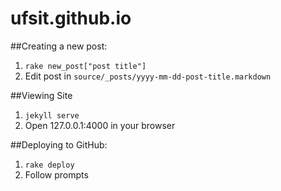 ufsit.github.io
=================

##Creating a new post:

1. `rake new_post["post title"]`
2. Edit post in `source/_posts/yyyy-mm-dd-post-title.markdown`

##Viewing Site

1. `jekyll serve`
2. Open 127.0.0.1:4000 in your browser

##Deploying to GitHub:

1. `rake deploy`
2. Follow prompts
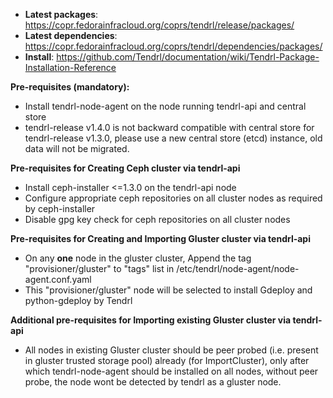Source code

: - **Latest packages**: https://copr.fedorainfracloud.org/coprs/tendrl/release/packages/
- **Latest dependencies**: https://copr.fedorainfracloud.org/coprs/tendrl/dependencies/packages/
- **Install**: https://github.com/Tendrl/documentation/wiki/Tendrl-Package-Installation-Reference


**Pre-requisites (mandatory):**
- Install tendrl-node-agent on the node running tendrl-api and central store
- tendrl-release v1.4.0 is not backward compatible with central store for tendrl-release v1.3.0, please use a new central store (etcd) instance, old data will not be migrated.

**Pre-requisites for Creating Ceph cluster via tendrl-api**
- Install ceph-installer <=1.3.0 on the tendrl-api node
- Configure appropriate ceph repositories on all cluster nodes as required by ceph-installer
- Disable gpg key check for ceph repositories on all cluster nodes

**Pre-requisites for Creating and Importing Gluster cluster via tendrl-api**
- On any **one** node in the gluster cluster, Append the tag "provisioner/gluster" to "tags" list in /etc/tendrl/node-agent/node-agent.conf.yaml 
- This "provisioner/gluster" node will be selected to install Gdeploy and python-gdeploy by Tendrl

**Additional pre-requisites for Importing existing Gluster cluster via tendrl-api**
- All nodes in existing Gluster cluster should be peer probed (i.e. present in gluster trusted storage pool) already (for ImportCluster), only after which tendrl-node-agent should be installed on all nodes, without peer probe, the node wont be detected by tendrl as a gluster node.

────────────────

- [TASK DETAILS] Your answer should be the lines from the one containing "- Install tendrl-node-agent" to the end of the entries above, restated exactly and alone.

- [OUTPUT FOR THIS EXERCISE]
- Install tendrl-node-agent on the node running tendrl-api and central store
- tendrl-release v1.4.0 is not backward compatible with central store for tendrl-release v1.3.0, please use a new central store (etcd) instance, old data will not be migrated.

**Pre-requisites for Creating Ceph cluster via tendrl-api**
- Install ceph-installer <=1.3.0 on the tendrl-api node
- Configure appropriate ceph repositories on all cluster nodes as required by ceph-installer
- Disable gpg key check for ceph repositories on all cluster nodes

**Pre-requisites for Creating and Importing Gluster cluster via tendrl-api**
- On any **one** node in the gluster cluster, Append the tag "provisioner/gluster" to "tags" list in /etc/tendrl/node-agent/node-agent.conf.yaml 
- This "provisioner/gluster" node will be selected to install Gdeploy and python-gdeploy by Tendrl

**Additional pre-requisites for Importing existing Gluster cluster via tendrl-api**
- All nodes in existing Gluster cluster should be peer probed (i.e. present in gluster trusted storage pool) already (for ImportCluster), only after which tendrl-node-agent should be installed on all nodes, without peer probe, the node wont be detected by tendrl as a gluster node.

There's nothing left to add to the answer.